# Exercise brief:
Search the records for the word "some" and report each line that has it.

(Records provided)

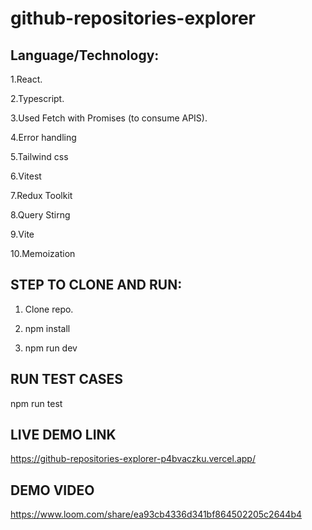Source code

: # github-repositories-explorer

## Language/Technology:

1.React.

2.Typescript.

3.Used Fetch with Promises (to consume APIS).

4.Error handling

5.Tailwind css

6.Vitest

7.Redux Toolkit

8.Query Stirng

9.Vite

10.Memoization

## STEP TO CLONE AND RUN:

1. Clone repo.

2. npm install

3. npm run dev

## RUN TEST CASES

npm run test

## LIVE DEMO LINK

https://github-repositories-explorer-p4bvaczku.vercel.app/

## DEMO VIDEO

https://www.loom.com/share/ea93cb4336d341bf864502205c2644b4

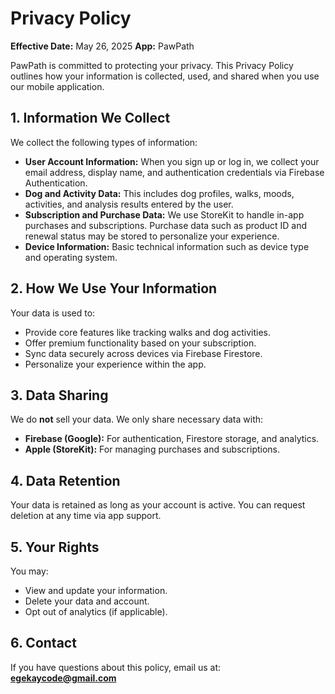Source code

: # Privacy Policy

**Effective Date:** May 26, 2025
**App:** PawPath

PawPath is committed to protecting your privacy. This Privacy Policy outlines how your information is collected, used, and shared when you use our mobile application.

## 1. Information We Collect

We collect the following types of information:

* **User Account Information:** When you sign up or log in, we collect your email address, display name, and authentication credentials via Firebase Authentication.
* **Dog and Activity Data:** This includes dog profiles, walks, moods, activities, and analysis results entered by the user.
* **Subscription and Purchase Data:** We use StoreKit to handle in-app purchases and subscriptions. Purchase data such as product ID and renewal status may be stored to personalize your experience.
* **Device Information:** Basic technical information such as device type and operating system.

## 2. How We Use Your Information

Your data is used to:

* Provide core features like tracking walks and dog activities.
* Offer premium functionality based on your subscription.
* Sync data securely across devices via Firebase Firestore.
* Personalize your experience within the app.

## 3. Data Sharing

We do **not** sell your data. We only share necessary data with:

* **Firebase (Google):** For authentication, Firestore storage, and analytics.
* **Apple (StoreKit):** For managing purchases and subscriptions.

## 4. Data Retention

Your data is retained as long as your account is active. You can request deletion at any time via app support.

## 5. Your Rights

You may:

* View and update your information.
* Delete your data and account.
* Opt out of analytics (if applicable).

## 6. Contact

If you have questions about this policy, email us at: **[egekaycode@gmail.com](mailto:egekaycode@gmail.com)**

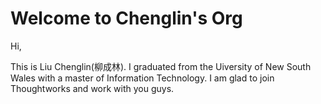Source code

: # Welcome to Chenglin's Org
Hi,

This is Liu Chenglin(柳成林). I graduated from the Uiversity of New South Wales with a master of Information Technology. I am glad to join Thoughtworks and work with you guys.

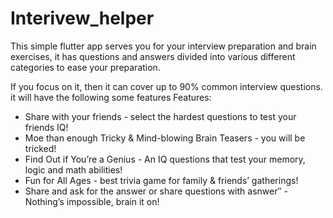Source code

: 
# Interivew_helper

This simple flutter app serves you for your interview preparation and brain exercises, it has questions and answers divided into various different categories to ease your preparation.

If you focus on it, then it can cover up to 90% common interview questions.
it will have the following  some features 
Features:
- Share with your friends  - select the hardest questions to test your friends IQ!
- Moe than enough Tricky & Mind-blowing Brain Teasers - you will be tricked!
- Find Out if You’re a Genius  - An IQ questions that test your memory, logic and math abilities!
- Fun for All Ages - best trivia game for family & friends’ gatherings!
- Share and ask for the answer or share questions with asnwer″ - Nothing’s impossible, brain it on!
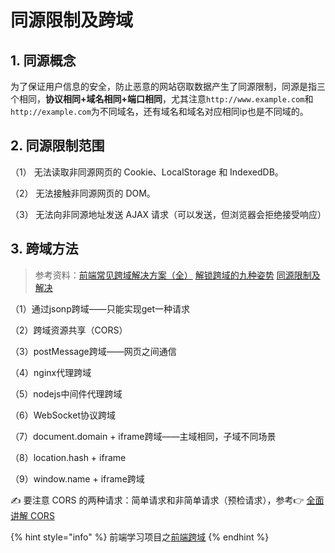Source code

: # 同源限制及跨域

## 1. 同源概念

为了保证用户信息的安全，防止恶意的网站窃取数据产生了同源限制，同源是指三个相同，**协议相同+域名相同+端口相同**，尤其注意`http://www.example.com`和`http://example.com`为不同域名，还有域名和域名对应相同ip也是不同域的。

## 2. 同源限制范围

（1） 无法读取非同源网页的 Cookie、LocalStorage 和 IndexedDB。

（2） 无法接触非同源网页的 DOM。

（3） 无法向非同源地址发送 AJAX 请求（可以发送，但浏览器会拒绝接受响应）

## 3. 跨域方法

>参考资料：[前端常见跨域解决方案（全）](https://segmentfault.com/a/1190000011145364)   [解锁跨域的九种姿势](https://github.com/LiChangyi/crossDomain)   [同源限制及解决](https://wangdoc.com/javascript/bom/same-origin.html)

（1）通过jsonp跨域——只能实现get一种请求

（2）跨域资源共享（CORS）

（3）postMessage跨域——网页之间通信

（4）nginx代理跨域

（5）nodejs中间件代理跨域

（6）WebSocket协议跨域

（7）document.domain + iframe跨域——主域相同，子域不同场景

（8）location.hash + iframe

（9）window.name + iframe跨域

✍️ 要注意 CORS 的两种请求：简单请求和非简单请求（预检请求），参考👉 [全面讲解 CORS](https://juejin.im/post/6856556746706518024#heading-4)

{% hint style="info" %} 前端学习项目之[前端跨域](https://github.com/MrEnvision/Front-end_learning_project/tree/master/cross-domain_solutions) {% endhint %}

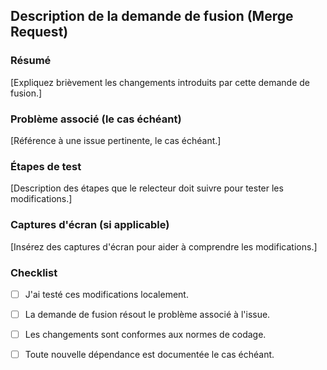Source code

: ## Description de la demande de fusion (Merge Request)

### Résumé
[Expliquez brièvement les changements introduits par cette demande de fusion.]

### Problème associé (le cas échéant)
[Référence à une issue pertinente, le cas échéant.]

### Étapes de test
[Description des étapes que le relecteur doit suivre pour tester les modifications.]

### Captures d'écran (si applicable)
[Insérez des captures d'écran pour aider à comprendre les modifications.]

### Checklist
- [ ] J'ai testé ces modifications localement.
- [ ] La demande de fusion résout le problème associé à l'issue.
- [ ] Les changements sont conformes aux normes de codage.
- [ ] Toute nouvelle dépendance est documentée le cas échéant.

(End Records provided)
(Records provided)

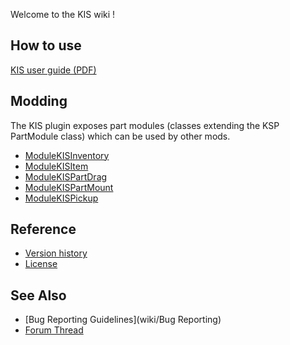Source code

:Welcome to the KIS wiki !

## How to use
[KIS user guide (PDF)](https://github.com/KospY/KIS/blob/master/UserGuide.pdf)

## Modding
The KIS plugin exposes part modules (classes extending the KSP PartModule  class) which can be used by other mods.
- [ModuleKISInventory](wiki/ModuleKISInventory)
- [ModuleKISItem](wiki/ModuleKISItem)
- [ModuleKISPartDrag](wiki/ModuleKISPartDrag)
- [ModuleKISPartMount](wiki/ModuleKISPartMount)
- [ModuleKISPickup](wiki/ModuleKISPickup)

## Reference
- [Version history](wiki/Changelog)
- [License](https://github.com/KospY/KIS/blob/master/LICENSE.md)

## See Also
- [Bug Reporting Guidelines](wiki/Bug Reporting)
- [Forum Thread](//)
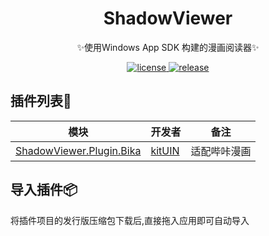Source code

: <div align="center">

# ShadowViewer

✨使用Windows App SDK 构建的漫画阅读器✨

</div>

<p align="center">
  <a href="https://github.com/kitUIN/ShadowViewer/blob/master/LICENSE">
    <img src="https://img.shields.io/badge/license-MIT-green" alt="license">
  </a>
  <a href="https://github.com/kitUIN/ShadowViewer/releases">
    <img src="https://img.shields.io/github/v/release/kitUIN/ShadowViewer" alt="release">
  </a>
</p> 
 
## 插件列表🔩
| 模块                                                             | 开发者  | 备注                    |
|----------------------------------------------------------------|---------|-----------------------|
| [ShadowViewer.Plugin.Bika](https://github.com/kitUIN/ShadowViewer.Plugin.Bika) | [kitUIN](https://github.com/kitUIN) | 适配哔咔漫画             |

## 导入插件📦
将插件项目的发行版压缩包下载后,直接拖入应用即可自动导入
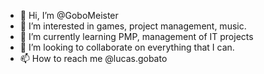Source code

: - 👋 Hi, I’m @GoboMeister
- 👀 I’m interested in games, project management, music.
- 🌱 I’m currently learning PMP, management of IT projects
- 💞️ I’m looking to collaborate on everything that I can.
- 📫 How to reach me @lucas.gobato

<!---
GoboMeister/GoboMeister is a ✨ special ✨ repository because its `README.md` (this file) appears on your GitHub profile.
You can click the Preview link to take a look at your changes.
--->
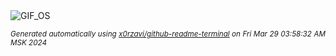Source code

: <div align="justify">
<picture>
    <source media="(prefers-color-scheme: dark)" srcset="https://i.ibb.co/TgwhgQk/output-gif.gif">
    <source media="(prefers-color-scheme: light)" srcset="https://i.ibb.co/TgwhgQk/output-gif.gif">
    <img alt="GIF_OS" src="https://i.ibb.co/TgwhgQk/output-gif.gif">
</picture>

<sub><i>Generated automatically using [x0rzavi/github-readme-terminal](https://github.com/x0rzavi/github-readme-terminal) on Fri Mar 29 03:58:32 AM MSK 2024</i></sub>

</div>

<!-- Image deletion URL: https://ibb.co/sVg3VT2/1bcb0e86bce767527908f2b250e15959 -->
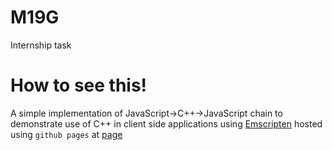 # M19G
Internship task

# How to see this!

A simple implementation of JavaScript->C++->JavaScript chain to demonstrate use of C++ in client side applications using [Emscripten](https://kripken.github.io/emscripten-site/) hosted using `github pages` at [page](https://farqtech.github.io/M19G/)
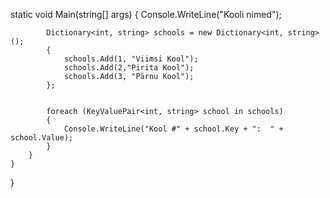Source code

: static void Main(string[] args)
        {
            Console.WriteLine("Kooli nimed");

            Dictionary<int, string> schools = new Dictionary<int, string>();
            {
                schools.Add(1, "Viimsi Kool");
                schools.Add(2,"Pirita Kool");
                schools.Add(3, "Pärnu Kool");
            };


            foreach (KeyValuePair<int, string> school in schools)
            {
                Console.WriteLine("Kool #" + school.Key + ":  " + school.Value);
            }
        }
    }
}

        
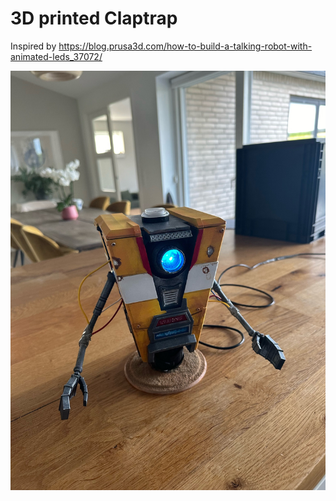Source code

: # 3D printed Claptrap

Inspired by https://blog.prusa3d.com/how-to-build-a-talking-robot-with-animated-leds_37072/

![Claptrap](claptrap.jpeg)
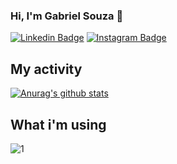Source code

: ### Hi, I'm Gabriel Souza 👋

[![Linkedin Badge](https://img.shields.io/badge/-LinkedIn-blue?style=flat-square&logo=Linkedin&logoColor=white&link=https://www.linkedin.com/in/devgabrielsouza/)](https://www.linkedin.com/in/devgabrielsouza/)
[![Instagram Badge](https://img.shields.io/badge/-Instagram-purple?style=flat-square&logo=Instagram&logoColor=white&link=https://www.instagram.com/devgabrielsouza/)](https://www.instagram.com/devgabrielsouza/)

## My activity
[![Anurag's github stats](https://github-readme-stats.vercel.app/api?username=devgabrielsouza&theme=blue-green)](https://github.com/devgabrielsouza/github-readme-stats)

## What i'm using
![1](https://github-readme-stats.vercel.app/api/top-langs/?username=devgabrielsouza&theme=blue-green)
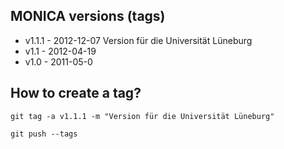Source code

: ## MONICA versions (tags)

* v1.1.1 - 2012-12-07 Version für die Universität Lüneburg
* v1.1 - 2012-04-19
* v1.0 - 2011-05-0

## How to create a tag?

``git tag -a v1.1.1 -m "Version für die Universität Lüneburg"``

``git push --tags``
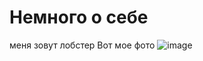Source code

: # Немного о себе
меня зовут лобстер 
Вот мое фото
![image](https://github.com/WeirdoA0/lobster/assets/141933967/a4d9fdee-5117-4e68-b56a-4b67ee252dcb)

(End Records provided)
(Records provided)

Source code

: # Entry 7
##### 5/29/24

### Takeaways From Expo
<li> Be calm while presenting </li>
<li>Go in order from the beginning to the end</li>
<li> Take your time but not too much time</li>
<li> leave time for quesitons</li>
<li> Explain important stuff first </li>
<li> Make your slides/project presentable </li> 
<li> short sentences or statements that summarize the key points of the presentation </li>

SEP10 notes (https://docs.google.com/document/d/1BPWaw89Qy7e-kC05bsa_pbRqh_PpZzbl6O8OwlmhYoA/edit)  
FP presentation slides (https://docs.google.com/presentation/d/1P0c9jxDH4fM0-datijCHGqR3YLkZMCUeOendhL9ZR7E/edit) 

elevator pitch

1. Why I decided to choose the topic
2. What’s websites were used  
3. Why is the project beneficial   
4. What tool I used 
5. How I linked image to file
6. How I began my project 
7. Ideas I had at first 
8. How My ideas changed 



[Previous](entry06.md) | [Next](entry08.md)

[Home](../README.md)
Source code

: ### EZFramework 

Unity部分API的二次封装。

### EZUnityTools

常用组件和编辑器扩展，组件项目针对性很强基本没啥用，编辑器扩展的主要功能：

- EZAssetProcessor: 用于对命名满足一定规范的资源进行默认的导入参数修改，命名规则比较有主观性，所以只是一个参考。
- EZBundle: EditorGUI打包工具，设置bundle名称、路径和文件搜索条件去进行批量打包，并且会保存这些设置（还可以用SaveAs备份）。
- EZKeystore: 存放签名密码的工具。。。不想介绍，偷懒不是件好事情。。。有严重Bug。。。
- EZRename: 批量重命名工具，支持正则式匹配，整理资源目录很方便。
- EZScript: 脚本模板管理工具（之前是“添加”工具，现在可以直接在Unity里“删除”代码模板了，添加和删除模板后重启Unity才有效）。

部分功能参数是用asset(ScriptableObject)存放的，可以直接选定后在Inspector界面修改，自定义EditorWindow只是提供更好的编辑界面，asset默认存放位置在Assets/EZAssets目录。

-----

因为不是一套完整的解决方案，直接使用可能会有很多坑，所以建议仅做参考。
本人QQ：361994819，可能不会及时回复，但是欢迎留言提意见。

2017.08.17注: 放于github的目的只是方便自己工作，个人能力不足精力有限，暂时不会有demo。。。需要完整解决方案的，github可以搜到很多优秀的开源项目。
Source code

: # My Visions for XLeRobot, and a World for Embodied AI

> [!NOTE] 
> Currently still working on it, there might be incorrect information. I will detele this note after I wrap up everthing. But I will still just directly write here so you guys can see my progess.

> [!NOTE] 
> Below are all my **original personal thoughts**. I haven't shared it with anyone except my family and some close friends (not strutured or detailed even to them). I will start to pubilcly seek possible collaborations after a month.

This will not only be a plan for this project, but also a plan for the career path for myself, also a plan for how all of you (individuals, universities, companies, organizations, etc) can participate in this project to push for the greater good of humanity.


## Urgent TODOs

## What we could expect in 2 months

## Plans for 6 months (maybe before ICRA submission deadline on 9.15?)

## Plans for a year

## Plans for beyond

(End Records provided)

# Answer below:
it will have the following  some features 
> Below are all my **original personal thoughts**. I haven't shared it with anyone except my family and some close friends (not strutured or detailed even to them). I will start to pubilcly seek possible collaborations after a month.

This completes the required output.